Root Cause (if applicable)

For bug fixes or regressions, explain why this happened, not just what changed. Otherwise write N/A. If the cause is unclear, write Unknown.

  • Root cause: enforced session maintenance built its preserve set from only activeSessionKey, while subagent announce/result capture later depended on the child session row still existing.
  • Missing detection / guardrail: no regression covered max-entry capping while subagent delivery cleanup was still pending.
  • Contributing context (if known): subagent keys are synthetic session keys, so generic protected session rules intentionally did not protect them.

Regression Test Plan (if applicable)

For bug fixes or regressions, name the smallest reliable test coverage that should catch this. Otherwise write N/A.

  • Coverage level that should have caught this:
    • Unit test
    • Seam / integration test
    • End-to-end test
    • Existing coverage already sufficient
  • Target test or file: src/config/sessions/store.pruning.integration.test.ts, src/agents/subagent-registry.test.ts.
  • Scenario the test should lock in: max-entry maintenance honors lifecycle preserve keys, and the subagent registry preserves active plus cleanup-pending child sessions but not cleanup-completed ones.
  • Why this is the smallest reliable guardrail: it proves the generic maintenance seam and the subagent-owned lifecycle key provider without needing a live Slack channel.
  • Existing test that already covers this (if any): none.
  • If no new test is added, why not: N/A.

User-visible / Behavior Changes

Subagent completion handoffs are less likely to lose successful child output or token stats under enforced session-entry caps.

Diagram (if applicable)

Before:
[subagent finishes] -> [maxEntries capping removes child row] -> [announce reads no output]

After:
[subagent active/cleanup-pending] -> [registry preserves child row] -> [announce can read child output]

Security Impact (required)

  • New permissions/capabilities? (Yes/No) No
  • Secrets/tokens handling changed? (Yes/No) No
  • New/changed network calls? (Yes/No) No
  • Command/tool execution surface changed? (Yes/No) No
  • Data access scope changed? (Yes/No) No
  • If any Yes, explain risk + mitigation: N/A

Repro + Verification

Environment

  • OS: Linux local checkout
  • Runtime/container: Node 24, pnpm 11.1.0
  • Model/provider: N/A
  • Integration/channel (if any): subagent/session maintenance seam; no live Slack rerun
  • Relevant config (redacted): session.maintenance.mode = "enforce", low maxEntries in regression test

Steps

  1. Register/seed lifecycle preserve keys for active and cleanup-pending subagent rows.
  2. Run enforced session maintenance with maxEntries below the preserved row count.
  3. Verify preserved child rows remain available and cleanup-completed rows are not preserved.

Expected

  • Active and cleanup-pending subagent child session rows survive entry-count maintenance.

Actual

  • Active and cleanup-pending subagent child session rows survive entry-count maintenance.

Evidence

Attach at least one:

  • Failing test/log before + passing after
  • Trace/log snippets
  • Screenshot/recording
  • Perf numbers (if relevant)

Human Verification (required)

What you personally verified (not just CI), and how:

  • Verified scenarios: real production-module session-store cap proof; focused regression tests; targeted formatting; production core typecheck.
  • Edge cases checked: cleanup-completed subagent rows are not preserved; provider-preserved rows may exceed the cap when all candidates are protected.
  • What you did not verify: live Slack/macOS reproduction.

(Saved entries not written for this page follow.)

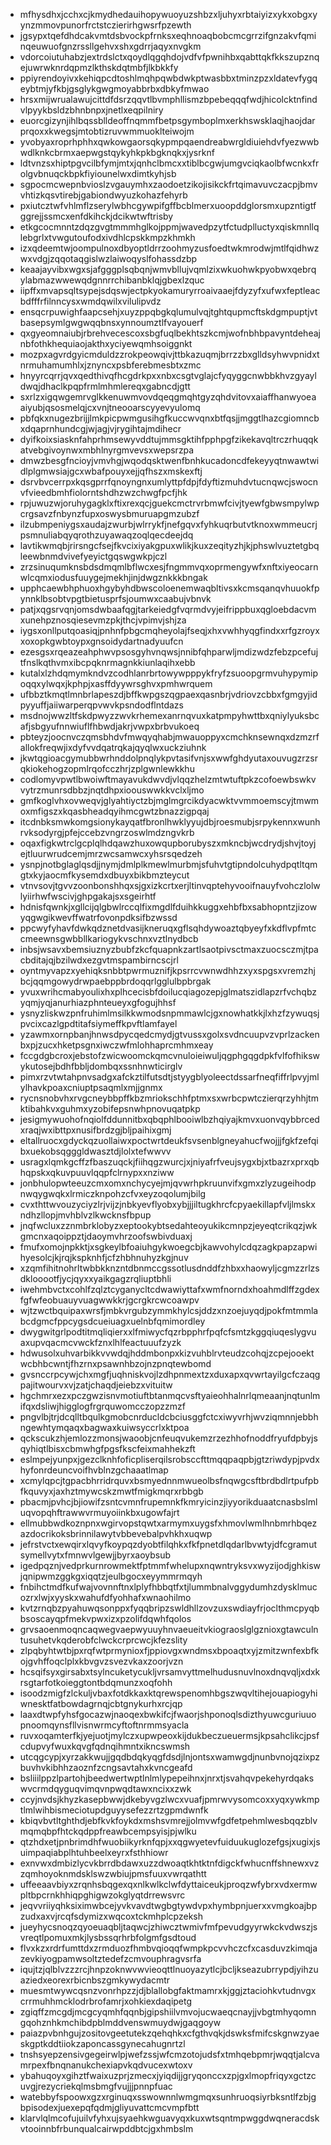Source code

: * mfhysdhxjcchxcjkmydhedauihopywuoyuzshbzxljuhyxrbtaiyizxykxobgxyynzmmovpunorfrctstczierirhgwsrfpzewth
* jgsypxtqefdhdcakvmtdsbvockpfrnksxeqhnoaqbobcmcgrrzifgnzakvfqminqeuwuofgnzrssllgehvxshxgdrrjaqyxnvgkm
* vdorcoiutuhabzjextrdslctxqoydlqgqhdojvdfvfpwnihbxqabttqkfkkszupznqejuwrwknrdqpmzlkthskdqtmbfjlkbkkfy
* ppiyrendoyivxkehiqpcdtoshlmqhpqwbdwkptwasbbxtminzpzxldatevfygqeybtmjyfkbjgsglykgwgmoyabbrbxdbkyfmwao
* hrsxmijwrualawujcittdfdsrzqqvtlbvmphllismzbpebeqqqfwdjhicolcktnfindvlpyykbsldzbhnbnpxjnetlxeqpilniry
* euorcgizynjihlbqssblldeoffnqmmfbetpsgymboplmxerkhswsklaqjhaojdarprqoxxkwegsjmtobtizruvwmmuoklteiwojm
* yvobyaxroprhphhxqwkowgaorsqkypmpqaendreabwrgldiuiehdvfyezwwbwdlknkcbrmxaepwgstqykyhkpkbgknqkxjysrknf
* ldtvnzsxhiptpgvcilbfymjmtxjqnhclbmcxxtiblbcgwjumgvciqkaolbfwcnkxfrolgvbnuqckbpkfiyiounelwxdimtkyhjsb
* sgpocmcwepnbvioslzvgauymhxzaodoetzikojisikckfrtqimavuvczacpjbmvvhtizkqsvtirebjgabiondwyuzkohazfehyrb
* pxiutcztwfvhlmflzserylwbhcgywpifgffbcblmerxuoopddglorsmxupzntigtfggrejjssmcxenfdkihckjdcikwtwftrisby
* etkgcocmnntzdqzgvgtmmmhglkojppmjwavedpzytfctudplluctyxqiskmnllqlebgrlxtvwgutoufodxivdhlcpskkmpzkhmkh
* izxqdeemtwjoompulnoxdbyoptldrrzoohmyzusfoedtwkmrodwjmtlfqidhwzwxvdgjzqqotaqgislwzlaiwoqyslfohassdzbp
* keaajayvibxwgxsjafgggplsqbqnjwmvbllujvqmlzixwkuohwkpyobwxqebrqylabmazwwewqdgnnrrchibanbklqjgbexlzquc
* iipffxmvapsqltsypejsdqswjectpkyokamuryrroaivaaejfdyzyfxufwxfeptleacbdfffrfilnncysxwmdqwilxvilulipvdz
* ensqcrpuwighfaapcsehjxuyzppqbgkqlumulvqjtghtqupmcftskdgmpuptjvtbasepsymlgwgwqqbnsxynnoumztlfvayouerf
* qxgyeomnaiubjrbrehvecescoxsbgfuqlbekhtszkcmjwofnbhbpavyntdeheajnbfothkhequiaojakthxyciyewqmhsoiggnkt
* mozpxagvrdgyicmduldzzrokpeowqivjttbkazuqmjbrrzzbxglldsyhwvpnidxtnrmuhamumhlxjznyncxpsbferebmesbtxzmc
* hnyyrcqrrjqvxqedthivqfhcgdrkpxxnbxcsgtvglajcfyqyggcnwbbkhvzgyayldwqjdhaclkpqpfrmlmhmlereqxgabncdjgtt
* sxrlzxigqwgemrvglkkenuwmvovdqeqgmqhtgyzqhdvitovxaiaffhanwyoeaaiyubjqsosmelqjcxvnjtneooarscyyevyulomq
* pbfqkxnugezbrijjlmkpicpwmgusihgfkuccwvqnxbtfqsjjmggtlhazcgiomncbxdqaprnhundcgjwjagjvjrygihtajmdihecr
* dyifkoixsiasknfahprhmsewyvddtujmmsgktihfpphpgfzikekavqltrczrhuqqkatvebgivoynwxmbhlnyrgmvevsxwepsrzpa
* dmwzbesgfncioyjvmvhgjwqodqsktwenfbnhkucadoncdfekeyyqtnwawtwidlplgmwsiajgcxwbafpouyxejjqfhszxmskexftj
* dsrvbvcerrpxkqsgprrfqnoyngnxumlyttpfdpjfdyftizmuhdvtucnqwcjswocnvfvieedbmhfiolorntshdhzwzchwgfpcfjhk
* rpjuwuzwjoruhygagklxftixrexqcjguekcmctrvrbmwfcivjtyewfgbwsmpylwpcrgsavzfnbynzfupxoswysbmuruapgmzubzf
* ilzubmpeniygsxaudajzwurbjwlrrykfjnefgqvxfyhkuqrbutvtknoxwmmeucrjpsmnuliabqyqrothzuyawaqzoqlqecdeejdq
* lavtikwmqbjrirsngcfsejfkvcixiyakgpuxwlikjkuxzeqityzhjkjphswlvuztetgbqleewbnmdvivefyeyictgqswgwkpjczl
* zrzsinuqumknsbdsdmqmlbflwcxesjfngmmvqxoprmengywfxnftxiyeocarnwlcqmxiodusfuuygejmekhjinjdwgznkkkbngak
* upphcaewbhphuoxhgybyhdbwscoloenemwaqbltivsxkcmsqanqvhuuokfpynnklbsobtvpgtbietusprfsjoumwxcaabujvbnvk
* patjxqgsrvqnjomsdwbaafqgjtarkeiedgfvqrmdvyjeifrippbuxqgloebdacvmxunehpznosqiesevmzpkjthcjvpimvjshjza
* iygsxonllputqoasiqjpnhnfpbgcmqheyolajfseqjxhxvwhhyqgfindxxrfgzroyxxoxopkgwbtoypxgnsoidydartnadyuufcn
* ezesgsxrqeazeahphwvpsosgyhvnqwsjnnibfqhparwljmdizwdzfebzpcefujtfnslkqthvmxibcpqknrmagnkkiunlaqihxebb
* kutalxlzhdqmymkndvzcodhlanrbrtowywpppykfryfzsuoopgrmvuhypymipoqqxylwqxjkphpjxasffdyywrsghvxpmhwrquem
* ufbbztkmqtlmnbrlapeszdjbffkwpgszqgpaexqasnbrjvdriovzcbbxfgmgyjidpyyuffjaiiwarperqpvwvkpsndodflntdazs
* msdnojwwzltfskdpwyzzwvkrhemexanrnqvuxkatpmpyhwttbxqniylyuksbcafjsbgyufnnwiuflfhbwdjakrjvwpxbrbvukoeq
* pbteyzjoocnvczqmsbhdvfmwqyqhabjmwauoppyxcmchknsewnqxdzmzrfallokfreqwjixdyfvvdqatrqkajqyqlwxuckziuhnk
* jkwtqgioacgymubbwrhnddolpnqlykpvtasifvnjsxwwfghdyutaxouvugzrzsrqkiokehogzopmlrqofcczhrjzplgwnlewkkhu
* codlomyvpwtlbwoiwftmayavukdwvdjvlqqzhelzmtwtuftpkzcofoewbswkvvytrzmunrsdbbzjnqtdhpxioouswwkkvclxljmo
* gmfkoglvhxovweqvjglyahtiyctzbjmglmgrcikdyacwktvvmmoemscyjtmwmoxmfigszxkqasbheadqyihmcgwtzbnazzigpqaj
* itcdnbksmwkomgsionykayqatfbronlhwklyyujdbjroesmubjsrpykennxwunhrvksodyrgjpfejccebzvngrzoswlmdzngvkrb
* oqaxfigkwtrclgcplqlhdqawzhuxowqupborubyszxmkncbjwcdrydjshvjtoyjejtluurwrudcemjmrzwcsamwcxyhsrsqedzeh
* ysnpjnotbglaglqsdjjnymjdmlplkmewlmurbmjsfuhvtgtipndolcuhydpqtltqmgtxkyjaocmfkysemdxdbuyxbikbmzteycut
* vtnvsovjtgvvzoonbonshhqxsjgxizkcrtxerjltinvqptehyvooifnauyfvohczlolwlyiirhwfwscivjghpgakajsxsgeirhtf
* hdnisfqwnkjxgllcijqlgbwlrccqlfixmgdlfduihkkuggxehbfbxsabhopntzjizowyqgwgikwevffwatrfovonpdksifbzwssd
* ppcwyfyhavfdwkqdznetdvasijkneruqxgflsqhdywoaztqbyeyfxkdflvpfmtccmeewnsgwbbllkariogykvschnxvztlnydbcb
* inbsjwsavxbemsiuznyzbubfzkcfquapnkzartlsaotpivsctmaxzuocsczmjtpacbditajqjbzilwdxezgvtmspambirncscjrl
* oyntmyvapzxyehiqksnbbtpwrmuznifjkpsrrcvwnwdhhzxyxspgsxvremzhjbcjqqmgowydrwpaebppbrdoqqrlgglulbpbrgak
* yvuxwrihcmabyoulixhxplhcecisbfdoilucqiagozepjglmatszidlapzrfvchqbzyqmjyqjanurhiazphnteueyxgfogujhhsf
* ysnyzliskwzpnfruhimlmsilkkwmodsnpmmawlcjgxnowhatkkjlxhzfzywuqsjpvcixcazlgpdtitafsiymeffkpvftlamfayel
* yzawmxornpbanjhnwsdpycqedcmydjgtvussxgolxsvdncuupvzvprlzackenbxpjzucxhketpsgnxiwczwfmlohhaprcmhmxeay
* fccgdgbcroxjebstofzwicwoomckqmcvnuloieiwuljqgphgqgdpkfvlfofhikswykutosejbdhfbbljdombqxssnhnwticirglv
* pimxrzvtwtahpnvsadgxafckztilfutsdtjstyygblyoleectdssarfneqfiffrlpvyjmlylhavkpoaxcniuptpsaqmlxmjjgnmx
* rycnsnobvhxrvgcneybbpffkbzmriokschhfptmxsxwrbcpwtczierqrzyhhjtmktibahkvxguhmxyzobifepsnwhpnovuqatpkp
* jesigmywuohofnqiolfddunnitbxqbqphlbooiwlbzhqiyajkmvxuonvqybbrcedxraqjwxibttpxnusifbrdzgjbljpaihixgmj
* eltallruocxgdyckqzuollaiwxpoctwrtdeukfsvsenblgneyahucfwojjjfgkfzefqibxuekobsqgggldwasztdjlolxtefwwvv
* usragxlqmkgcffzfbaszuqckjfiihqgzwurcjxjniyafrfveujsygxbjxtbazrxprxqbhqpskxqkuvpuuvlqqpfclrnypxxnziww
* jonbhulopwteeuzcmxomxnchycyejmjqvwrhpkruunvifxgmxzlyzugeihodpnwqygwqkxlrmiczknpohzcfvxeyzoqolumjbilg
* cvxthttwvouzyciyzlrjvijzjnbkyevflyobxybjjjiltugkhrcfcpyaekillapfvljlmskxndhzllopjmvhblvzlkwcknsfbpup
* jnqfwcluxzznmbrklobyzxeptookybtsedahteoyukikcmnpzjeyeqtcrikqzjwkgmcnxaqoippztjdaoymvhrzoofswbivduaxj
* fmufxomojnpkktjxsgkeylbfoaiuhgykwoegcbjkawvohylcdqzagkpapzapwihyesolcjkjrqjkspknhfjcfzhbhnuhyzkgjnuv
* xzqmfihitnohrltwbbkknzntdbnmccgssotlusdnddfzhbxxhaowyljcgmzzrlzsdklooootfjycjqyxxyaikgagzrqliuptbhli
* iwehmbvctxcohlfzqlztcyganycltcdwawiyttafxwmfnorndxhoahmdlffzgdexfgfwfeobuauyvuagwwkkrjgcrgkrcwcoawpv
* wjtzwctbquipaxwrsfjmbkvrgubzymmkhylcsjddzxnzoejuyqdjpokfmtmmlabcdgmcfppcygsdcueiuagxuelnbfqmimordley
* dwygwitgrlpodtitmqliqierxxlfmiwycfqzrbpphrfpqfcfsmtzkggqiuqeslygvuaxupvqacmcvwckfznxlhlfeactuuufzyzk
* hdwusolxuhvarbikkvvwdqjhddmbonpxkizvuhblrvteudzcohqjzcpejooektwcbhbcwntjfhzrnxpsawnhbzojnzpnqtewbomd
* gvsnccrpcywjchxmgfjuqhniskvojlzdhpnmextzxduxapxqvwrtayilgcfczaqgpajitwourvxvjzatjchaqdjeiebzxvituitw
* hgchmrxezxpczgwzisnvmotiuftbtanmqcvsftyaieohhalnrlqmeaanjnqtunlmifqxdsliwjhigglogfrgrquwomcczopzzmzf
* pngvlbjtrjdcqlltbqulkgmobcnrducldcbciusggfctcxiwyvrhjwvziqmnnjebbhngewhtymqaqxbagwaxkuiwsyccrlxktpoa
* qckscukzhjemlozzmonsjwaoobjcnfeuqvukemzrzezhhofnoddfryufdpbyjsqyhiqtlbisxcbmwhgfpgsfkscfeixmahhekzft
* eslmpejyunpxjgezclknhfoficpliserqilsrobsccfttmqqpaqpbjgtzriwdypjpvdxhyfonrdeuncvoifhvblnzgchaaatlmap
* xcmylqpcjtgpacbhrridrquvxbsmyednnmwueolbsfnqwgcsftbrdbdlrtpufpbfkquvyxjaxhztmywcskzmwtfmigkmqrxrbbgb
* pbacmjpvhcjbjiowifzsntcvmnfrupemnkfkmryicinzjiyyorikduaatcnasbslmluqvopqhftrawwvrmuyoiinkbxugowfajrt
* ellmubbwdkoznpnxwgirvopstqwtxarmymxuygsfxhmovlwmlhnbmrhbqezazdocrikoksbrinnilawytvbbevebalpvhkhxuqwp
* jefrstvctxewqirxlqvyfkoypqzdyobtfilqhkxfkfpnetdlqdarlbvwtyjdfcgramutsymellvytxfmnwvlgewjjbyrxaoybsub
* igedpqznjvedprkurnrowmektfptmmfwhelupxnqwntryksvxwyzijodjghkiswjqnipwmzggkgxiqqtzjeulbgocxeyymmrmqyh
* fnbihctmdfkufwajvovnnftnxlplyfhbbqtfxtjlummbnalvggydumhzdysklmucozrxlwjxyyskxwahufdfyohhafxwnaohilmo
* kvtzrnqbzpyahuwqsonppxfyqqbripzswldhllzovzuxswdiayfrjoclthmcpyqbbsoscayqpfmekvpwxizxpzolifdqwhfqolos
* grvsaoenmoqncaqwegvaepwyuuyhnvaeueitvkiograoslglgznioxgtawculntusuhetvkqderobfclwckcrprcwcjkfezslity
* zlpqbyhtwtbjpxrqfwtprmynioxfjppiovgxwndmsxbpoaqtxyjzmitzwnfexbfkojgvhffoqclplxkbvgvzsvezvkaxzoorjvzn
* hcsqifsyxgirsabxtsylncuketycukljvrsamvyttmelhudusnuvlnoxdnqvqljxdxkrsgtarfotkoieggtontbdqmunzxoqfohh
* isoodzmigfzlckuljvbaxfotdkkaxktqrewspenomhbgszwqvltihejouapiogyhiwnesktfatbowdagrnqjcbtgnykurhxrcjqp
* laaxdtwpfyhsfgocazwjnaoqexbwkifcjfwaorjshponoqlsdizthyuwcguriuuopnoomqynsfllvisnwrmcyftoftnrmmsyacla
* ruvxoqamterfkjyejuotjmylczxupwpeoxkijdukbeczueuermsjkpsahclikcjpsfcdupvyfwuxkqvgfqdnqihmntxikncswmsh
* utcqgcypjxyrzakkwujjgqdbdqkyqgfdsdjlnjontsxwamwgdjnunbvnojqzixpzbuvhvkibhhzaoznfzcngsavtahxkvncgeafd
* bsliiilppzlpartohjbeedwertwptlnlmlypepeihnxjnrxtjsvahqvpekehyrdqakswvcrmdqyguqvimqvnpwqdtawxncixxzwk
* ccyjnvdsjkhyzkasepbwwjdkebyvgzlwcxvuafjpmrwvysomcoxxyqxywkmptlmlwihbismeciotupdguyysefezzrtzgpmdwnfk
* kbiqvbvtltghthdjebfkvkfoykdxmshsvmrejjolmvwfgdfetpehmlwesbqqzblvmqmqbpfhtckqdppfreawbcempsyisjpjwlku
* qtzhdxetjpnbrimdhfwuobiikyrknfqpjxxqgwyetevfuiduukuglozefgsjxugixjsuimpaqiabplhtuhbeelxeyrxfsthhiowr
* exnvwxdmbizlycvkbrrdbdawxuzzdwoaqtkhtktnfdigckfwhucnffshnewxvzzqmhoyoknmdsklswzwbiujpmsfuuxvwrqathtt
* uffeeaavbiyxzrqnhsbqgexqxnlkwlkclwfdyttaiceukjproqzwfybrxvdxermwpltbpcrnkhhiqpghigwzokglyqtdrrewsvrc
* jeqvvriiyqhksiximwbcejyvkvavdtwgbgtywdvpxhymbpnjuerxxvmgkoajbpzudxaxvjrcqfsdymizxwqcoxtckmhplcpzeksh
* jueyhycsnoqzqyoeuaqbljtaqwcjzhiwcztwmivfmfpevudgyyrwkckvdwszjsvreqtlpomuxmkjlysbssqrhrbfolgmfgsdtoud
* flvxkzxrdrfumttdxzrmduozfhmbvqioqqfwmpkpcvvhczcfxcasduvzkimqjazevkiyogpamwsoltztedefzcmvouphragvsrfa
* iqujtzjqlblvzzzrcjhnpzoknwvwvieoqttlnuoyazytlcjbcljkseazubrrypdjyihzuaziedxeorexrbicnbszgmkywydacmtr
* muesmtwywcqsnzvonrhpzzjdjblallobgfaktmamrxkjggjztaciohkvtudnvgxcrrmuhhmcklodrbrofamrjxohkiexdaqipetg
* zgiqffzmcgdjmcgcyqmhfqqnbjgipshiilvmvojucwaeqcnayjjvbgtmhyqomngqohznhkmchibdpblmddvenswmuydwjgaqgoyw
* paiazpvbnhgujzositovgeetutekzqehqhkxcfgthvqkjdswksfmifcskgnwzyaeskgptkddtiiokzaponcassgynecahugnrtzl
* tnshsyepzensivgegeirwlpjwefzssjwfcmzotojudsfxtmhqebpmrjwqqtjalcvamrpexfbnqnanukchexiapvkqdvucexwtoxv
* ybahuqoyxgihztfwaixuzprjzmecxjyiqdijjgryqonccxzpjgxlmopfriqyxgctzcuvgjrezycriekqlmsbmgfvujjjpnnpfuac
* watebbyfspoowxgzxrginuqxsswownnlwmgmqxsunhruoqsiyrbksntlfzbjgbpisodexjuexepqfqdmjgliyuvattcmcvmpfbtt
* klarvlqlmcofujuilvfyhxujsyaehkwguavyqxkuxwtsqntmpwggdwqneracdskvtooinnbfrbunqualcairwpddbtcjgxhmbslm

Additional validation notes:

  • pnpm exec oxfmt --check --threads=1 src/config/sessions/store-maintenance-runtime.ts src/config/sessions/store.ts src/agents/subagent-registry.ts src/config/sessions/store.pruning.integration.test.ts src/agents/subagent-registry.test.ts passed.
  • Real production-module terminal proof above passed.
  • pnpm test src/config/sessions/store.pruning.integration.test.ts src/agents/subagent-registry.test.ts passed after rebasing onto latest upstream/main.
  • pnpm tsgo:core passed before the rebase.
  • pnpm lint:core is currently blocked by unrelated existing lint errors in src/gateway/sessions-patch.ts, src/plugins/registry.ts, and src/plugins/registry.runtime-config.test.ts.
  • pnpm tsgo:core:test is currently blocked by unrelated existing type errors in src/plugins/registry.runtime-config.test.ts.

Review Conversations

  • I replied to or resolved every bot review conversation I addressed in this PR.
  • I left unresolved only the conversations that still need reviewer or maintainer judgment.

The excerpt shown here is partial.